◆ **WHAT THE TASK REQUIRES**: Show the lines below that contain the string "encoded".

◆ **Source texts of formatted documents**:
■ ■ ■

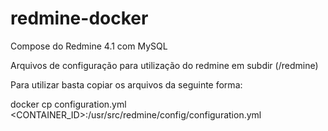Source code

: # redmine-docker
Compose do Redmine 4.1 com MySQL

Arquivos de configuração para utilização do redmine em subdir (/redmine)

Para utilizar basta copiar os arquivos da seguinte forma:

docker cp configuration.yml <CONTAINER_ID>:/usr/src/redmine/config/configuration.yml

■ ■ ■

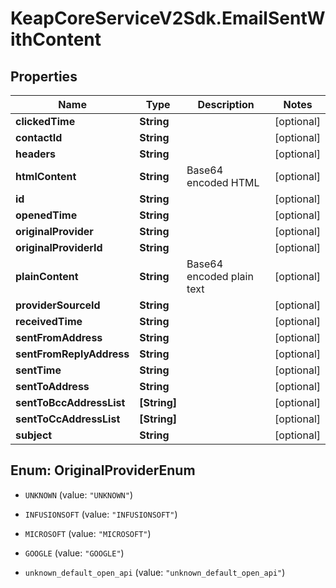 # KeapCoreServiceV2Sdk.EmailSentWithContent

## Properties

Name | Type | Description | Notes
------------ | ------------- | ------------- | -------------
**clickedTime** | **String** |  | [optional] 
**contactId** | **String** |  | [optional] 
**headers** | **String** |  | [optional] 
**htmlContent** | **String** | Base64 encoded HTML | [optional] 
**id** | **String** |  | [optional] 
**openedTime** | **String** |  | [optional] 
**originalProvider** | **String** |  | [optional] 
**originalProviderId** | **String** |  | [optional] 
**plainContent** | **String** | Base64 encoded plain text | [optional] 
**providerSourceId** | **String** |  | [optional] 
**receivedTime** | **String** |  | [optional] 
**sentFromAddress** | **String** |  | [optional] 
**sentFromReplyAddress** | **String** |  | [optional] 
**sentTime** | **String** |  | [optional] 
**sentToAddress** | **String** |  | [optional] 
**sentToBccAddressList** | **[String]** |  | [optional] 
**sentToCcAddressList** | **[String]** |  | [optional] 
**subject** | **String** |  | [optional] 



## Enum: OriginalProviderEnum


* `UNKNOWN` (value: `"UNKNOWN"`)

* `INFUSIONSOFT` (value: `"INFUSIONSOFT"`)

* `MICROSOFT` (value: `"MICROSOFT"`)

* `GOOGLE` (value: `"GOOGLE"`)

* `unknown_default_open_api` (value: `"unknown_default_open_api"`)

■ ■ ■

◆ **RESPONSE TO THIS EXERCISE**:
**htmlContent** | **String** | Base64 encoded HTML | [optional] 
**plainContent** | **String** | Base64 encoded plain text | [optional] 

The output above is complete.